EXERCISE GOAL:
Output the data in full. Keep every entry exactly as written.

[Plain-text document sources]

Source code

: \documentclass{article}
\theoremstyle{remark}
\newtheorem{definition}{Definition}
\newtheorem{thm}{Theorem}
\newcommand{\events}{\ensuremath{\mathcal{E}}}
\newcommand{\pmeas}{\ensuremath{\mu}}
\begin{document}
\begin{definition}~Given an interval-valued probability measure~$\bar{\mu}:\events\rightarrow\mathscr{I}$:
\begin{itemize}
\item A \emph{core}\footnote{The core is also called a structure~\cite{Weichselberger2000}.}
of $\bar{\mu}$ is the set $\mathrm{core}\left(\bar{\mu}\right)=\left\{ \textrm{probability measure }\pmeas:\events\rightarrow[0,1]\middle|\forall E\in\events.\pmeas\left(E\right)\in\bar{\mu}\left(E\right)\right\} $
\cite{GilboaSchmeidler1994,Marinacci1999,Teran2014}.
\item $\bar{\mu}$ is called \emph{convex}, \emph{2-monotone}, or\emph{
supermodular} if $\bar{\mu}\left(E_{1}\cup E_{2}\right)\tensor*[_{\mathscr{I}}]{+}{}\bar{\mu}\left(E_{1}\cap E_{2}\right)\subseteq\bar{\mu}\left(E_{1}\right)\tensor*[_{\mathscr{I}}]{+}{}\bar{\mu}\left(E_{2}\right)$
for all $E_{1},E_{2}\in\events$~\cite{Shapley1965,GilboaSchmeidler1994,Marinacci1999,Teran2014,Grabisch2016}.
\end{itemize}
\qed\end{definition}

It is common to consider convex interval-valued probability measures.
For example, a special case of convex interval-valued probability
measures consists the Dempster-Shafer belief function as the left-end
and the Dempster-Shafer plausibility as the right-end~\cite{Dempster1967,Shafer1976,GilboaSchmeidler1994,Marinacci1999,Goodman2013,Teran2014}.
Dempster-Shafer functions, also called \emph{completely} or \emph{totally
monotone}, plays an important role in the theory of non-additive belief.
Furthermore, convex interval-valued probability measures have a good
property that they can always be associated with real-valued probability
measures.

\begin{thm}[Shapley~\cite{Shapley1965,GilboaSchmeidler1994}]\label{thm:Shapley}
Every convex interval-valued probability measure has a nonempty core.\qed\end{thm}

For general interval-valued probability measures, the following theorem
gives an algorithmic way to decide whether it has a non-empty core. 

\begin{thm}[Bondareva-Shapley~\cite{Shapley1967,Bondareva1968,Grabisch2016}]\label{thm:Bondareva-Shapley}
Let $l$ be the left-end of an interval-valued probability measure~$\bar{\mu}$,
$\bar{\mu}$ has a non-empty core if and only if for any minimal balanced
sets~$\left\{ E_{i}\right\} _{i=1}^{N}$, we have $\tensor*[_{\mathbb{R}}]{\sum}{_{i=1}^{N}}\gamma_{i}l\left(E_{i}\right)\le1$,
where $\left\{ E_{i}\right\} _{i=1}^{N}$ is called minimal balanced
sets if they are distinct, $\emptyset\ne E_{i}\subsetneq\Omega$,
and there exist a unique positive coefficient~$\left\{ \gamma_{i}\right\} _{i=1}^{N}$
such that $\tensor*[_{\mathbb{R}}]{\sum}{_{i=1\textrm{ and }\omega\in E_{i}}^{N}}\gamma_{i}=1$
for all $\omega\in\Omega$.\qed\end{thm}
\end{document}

ANSWER TO THIS TASK:
Source code

: \documentclass{article}
\theoremstyle{remark}
\newtheorem{definition}{Definition}
\newtheorem{thm}{Theorem}
\newcommand{\events}{\ensuremath{\mathcal{E}}}
\newcommand{\pmeas}{\ensuremath{\mu}}
\begin{document}
\begin{definition}~Given an interval-valued probability measure~$\bar{\mu}:\events\rightarrow\mathscr{I}$:
\begin{itemize}
\item A \emph{core}\footnote{The core is also called a structure~\cite{Weichselberger2000}.}
of $\bar{\mu}$ is the set $\mathrm{core}\left(\bar{\mu}\right)=\left\{ \textrm{probability measure }\pmeas:\events\rightarrow[0,1]\middle|\forall E\in\events.\pmeas\left(E\right)\in\bar{\mu}\left(E\right)\right\} $
\cite{GilboaSchmeidler1994,Marinacci1999,Teran2014}.
\item $\bar{\mu}$ is called \emph{convex}, \emph{2-monotone}, or\emph{
supermodular} if $\bar{\mu}\left(E_{1}\cup E_{2}\right)\tensor*[_{\mathscr{I}}]{+}{}\bar{\mu}\left(E_{1}\cap E_{2}\right)\subseteq\bar{\mu}\left(E_{1}\right)\tensor*[_{\mathscr{I}}]{+}{}\bar{\mu}\left(E_{2}\right)$
for all $E_{1},E_{2}\in\events$~\cite{Shapley1965,GilboaSchmeidler1994,Marinacci1999,Teran2014,Grabisch2016}.
\end{itemize}
\qed\end{definition}

It is common to consider convex interval-valued probability measures.
For example, a special case of convex interval-valued probability
measures consists the Dempster-Shafer belief function as the left-end
and the Dempster-Shafer plausibility as the right-end~\cite{Dempster1967,Shafer1976,GilboaSchmeidler1994,Marinacci1999,Goodman2013,Teran2014}.
Dempster-Shafer functions, also called \emph{completely} or \emph{totally
monotone}, plays an important role in the theory of non-additive belief.
Furthermore, convex interval-valued probability measures have a good
property that they can always be associated with real-valued probability
measures.

\begin{thm}[Shapley~\cite{Shapley1965,GilboaSchmeidler1994}]\label{thm:Shapley}
Every convex interval-valued probability measure has a nonempty core.\qed\end{thm}

For general interval-valued probability measures, the following theorem
gives an algorithmic way to decide whether it has a non-empty core. 

\begin{thm}[Bondareva-Shapley~\cite{Shapley1967,Bondareva1968,Grabisch2016}]\label{thm:Bondareva-Shapley}
Let $l$ be the left-end of an interval-valued probability measure~$\bar{\mu}$,
$\bar{\mu}$ has a non-empty core if and only if for any minimal balanced
sets~$\left\{ E_{i}\right\} _{i=1}^{N}$, we have $\tensor*[_{\mathbb{R}}]{\sum}{_{i=1}^{N}}\gamma_{i}l\left(E_{i}\right)\le1$,
where $\left\{ E_{i}\right\} _{i=1}^{N}$ is called minimal balanced
sets if they are distinct, $\emptyset\ne E_{i}\subsetneq\Omega$,
and there exist a unique positive coefficient~$\left\{ \gamma_{i}\right\} _{i=1}^{N}$
such that $\tensor*[_{\mathbb{R}}]{\sum}{_{i=1\textrm{ and }\omega\in E_{i}}^{N}}\gamma_{i}=1$
for all $\omega\in\Omega$.\qed\end{thm}
\end{document}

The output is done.